Makassar, IDN Times - Coba baca baik-baik pantun dari dekade 1930-an ini :
"Sarung sutera nijaik-jaik (dijahit-jahit), dalam rumah tukang manjaik (penjahit).
Nona seorang minang kungai (paling kusuka), paling kupuji-puji bajik pakmaik (baik hati)."
Apa pantun tersebut terdengar unik? Bagi orang Makassar, ini boleh jadi sesuatu yang asing. Seperti diketahui, tradisi berpantun sejatinya jadi ciri khas orang-orang Melayu. Tak ada catatan pasti kapan kebiasaan bertukar empat syair rima identik ini mulai dilakukan. Namun banyak sejarawan merujuk pada abad 16, saat sufi asal Aceh bernama Hamzah al-Fansuri mulai menulis bait-bait pujian pada Sang Pencipta.
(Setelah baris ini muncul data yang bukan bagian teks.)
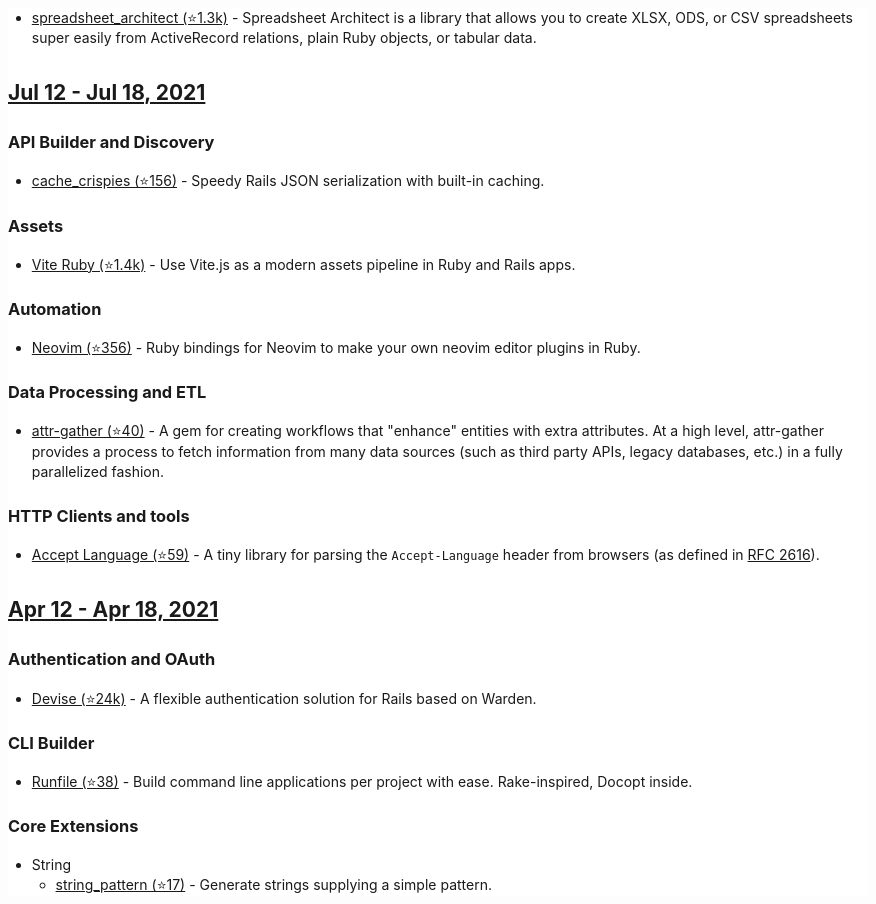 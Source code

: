 *   [spreadsheet\_architect (⭐1.3k)](https://github.com/westonganger/spreadsheet_architect) - Spreadsheet Architect is a library that allows you to create XLSX, ODS, or CSV spreadsheets super easily from ActiveRecord relations, plain Ruby objects, or tabular data.

## [Jul 12 - Jul 18, 2021](/content/2021/28/README.md)

### API Builder and Discovery

*   [cache\_crispies (⭐156)](https://github.com/codenoble/cache-crispies) - Speedy Rails JSON serialization with built-in caching.

### Assets

*   [Vite Ruby (⭐1.4k)](https://github.com/elmassimo/vite_ruby) - Use Vite.js as a modern assets pipeline in Ruby and Rails apps.

### Automation

*   [Neovim (⭐356)](https://github.com/alexgenco/neovim-ruby) - Ruby bindings for Neovim to make your own neovim editor plugins in Ruby.

### Data Processing and ETL

*   [attr-gather (⭐40)](https://github.com/ianks/attr-gather) - A gem for creating workflows that "enhance" entities with extra attributes. At a high level, attr-gather provides a process to fetch information from many data sources (such as third party APIs, legacy databases, etc.) in a fully parallelized fashion.

### HTTP Clients and tools

*   [Accept Language (⭐59)](https://github.com/cyril/accept_language.rb) - A tiny library for parsing the `Accept-Language` header from browsers (as defined in [RFC 2616](https://datatracker.ietf.org/doc/html/rfc2616#section-14.4)).

## [Apr 12 - Apr 18, 2021](/content/2021/15/README.md)

### Authentication and OAuth

*   [Devise (⭐24k)](https://github.com/heartcombo/devise) - A flexible authentication solution for Rails based on Warden.

### CLI Builder

*   [Runfile (⭐38)](https://github.com/DannyBen/runfile) - Build command line applications per project with ease. Rake-inspired, Docopt inside.

### Core Extensions

*   String
    *   [string\_pattern (⭐17)](https://github.com/MarioRuiz/string_pattern) - Generate strings supplying a simple pattern.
Kembali pada pantun unik pembuka tulisan ini. Terdapat beberapa kosakata asal bahasa Makassar sebagai pendamping serasi ungkapan khas Melayu. Nah, pantun Melayu-Makassar ini lahir dari guratan pena seorang sastrawan Tionghoa bernama Ang Ban Tjiong pada dekade 1930-an.